EMERGING MOON: When the sun sets tonight, go outside and look west. A beautifully-slender crescent moon is emerging from the twilight:
Piotr Majewski of Toruń, Poland, snapped the photo on June 4th. It shows the 2% crescent Moon hovering above a radio telescope at the Toruń Centre for Astronomy. "Wow," says Majewski. "A one-day old Moon in the evening sky. I've been waiting for this moment for a long time."
There are more good moments to come. In the evenings ahead the Moon will move up the sky, a little higher each night, forming a line with Mars and Saturn on June 5th and 6th, joining Mars for a close encounter on June 7th, and triangulating with Saturn and Regulus on June 8th. Keep an eye on the Moon this weekend!
more images: from Doug Zubenel of De Soto, Kansas; from Anthony Ayiomamitis near the Temple of Poseidon, Sounion, Greece; from Elias Chasiotis of Markopoulo, Greece; from P-M Hedén of Vallentuna, Sweden; from Tunç Tezel of Bolu, Turkey;
SUMMER ARCS: 'tis the season for circumhorizon arcs. These big, colorful ice halos appear only when the sun is more than 58-degrees above the horizon--in short, during the hottest part of long summer days. Here is an example photographed on May 28th by Paul Gitto of Whiting, New Jersey:
"The halo lasted about two and a half hours and was one of the most awesome sights I have ever seen," he says. "The colors and brightness were amazing."
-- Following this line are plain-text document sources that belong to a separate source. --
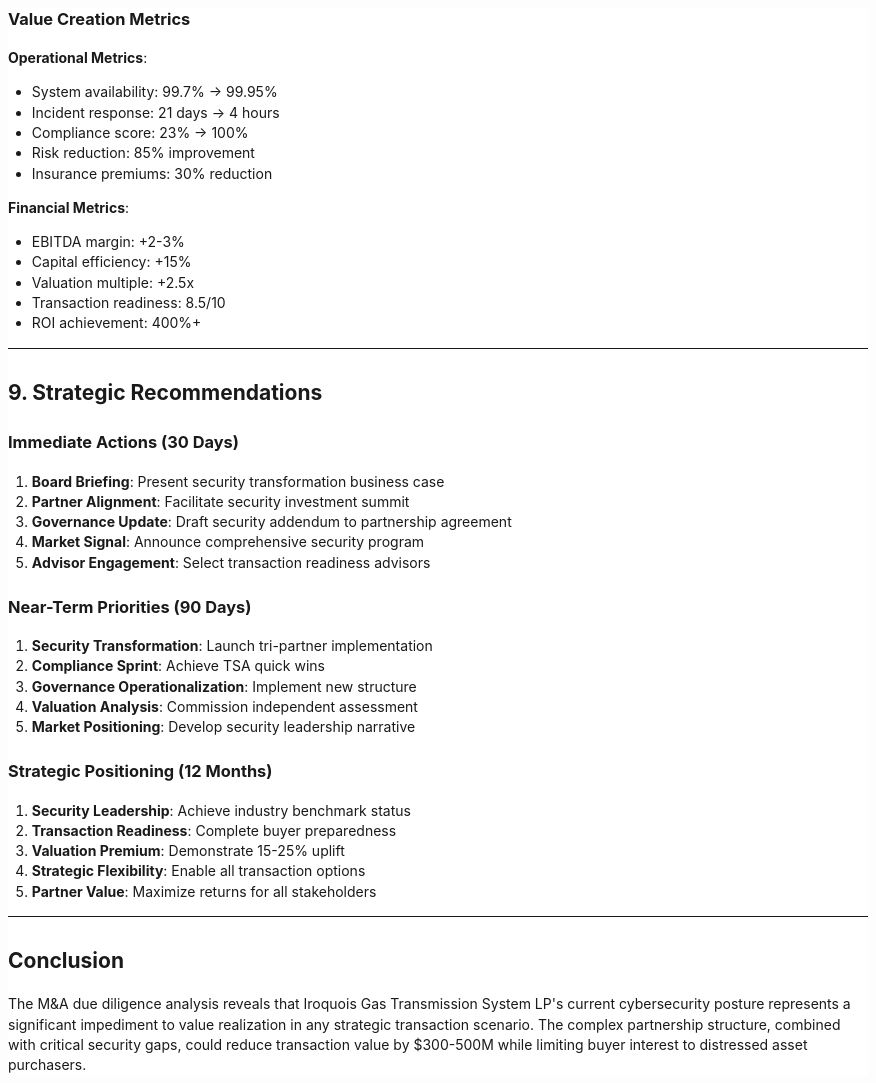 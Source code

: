 ### Value Creation Metrics

**Operational Metrics**:
- System availability: 99.7% → 99.95%
- Incident response: 21 days → 4 hours
- Compliance score: 23% → 100%
- Risk reduction: 85% improvement
- Insurance premiums: 30% reduction

**Financial Metrics**:
- EBITDA margin: +2-3%
- Capital efficiency: +15%
- Valuation multiple: +2.5x
- Transaction readiness: 8.5/10
- ROI achievement: 400%+

---

## 9. Strategic Recommendations

### Immediate Actions (30 Days)

1. **Board Briefing**: Present security transformation business case
2. **Partner Alignment**: Facilitate security investment summit
3. **Governance Update**: Draft security addendum to partnership agreement
4. **Market Signal**: Announce comprehensive security program
5. **Advisor Engagement**: Select transaction readiness advisors

### Near-Term Priorities (90 Days)

1. **Security Transformation**: Launch tri-partner implementation
2. **Compliance Sprint**: Achieve TSA quick wins
3. **Governance Operationalization**: Implement new structure
4. **Valuation Analysis**: Commission independent assessment
5. **Market Positioning**: Develop security leadership narrative

### Strategic Positioning (12 Months)

1. **Security Leadership**: Achieve industry benchmark status
2. **Transaction Readiness**: Complete buyer preparedness
3. **Valuation Premium**: Demonstrate 15-25% uplift
4. **Strategic Flexibility**: Enable all transaction options
5. **Partner Value**: Maximize returns for all stakeholders

---

## Conclusion

The M&A due diligence analysis reveals that Iroquois Gas Transmission System LP's current cybersecurity posture represents a significant impediment to value realization in any strategic transaction scenario. The complex partnership structure, combined with critical security gaps, could reduce transaction value by $300-500M while limiting buyer interest to distressed asset purchasers.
With the approach of the summer solstice, and ever higher northern suns, sightings of the circumhorizon arc will reach a fever pitch. These arcs are commonly called "fire rainbows," but they have nothing to do with fire or rain. The pure spectral colors are created by sunlight beaming through plate-shaped ice crystals in high cirrus clouds.
"The circumhorizon arc is a very large halo," adds atmospheric optics expert Les Cowley. "Usually only fragments are visible where there happen to be cirrus clouds. Look for it close to, and parallel to the horizon," he advises.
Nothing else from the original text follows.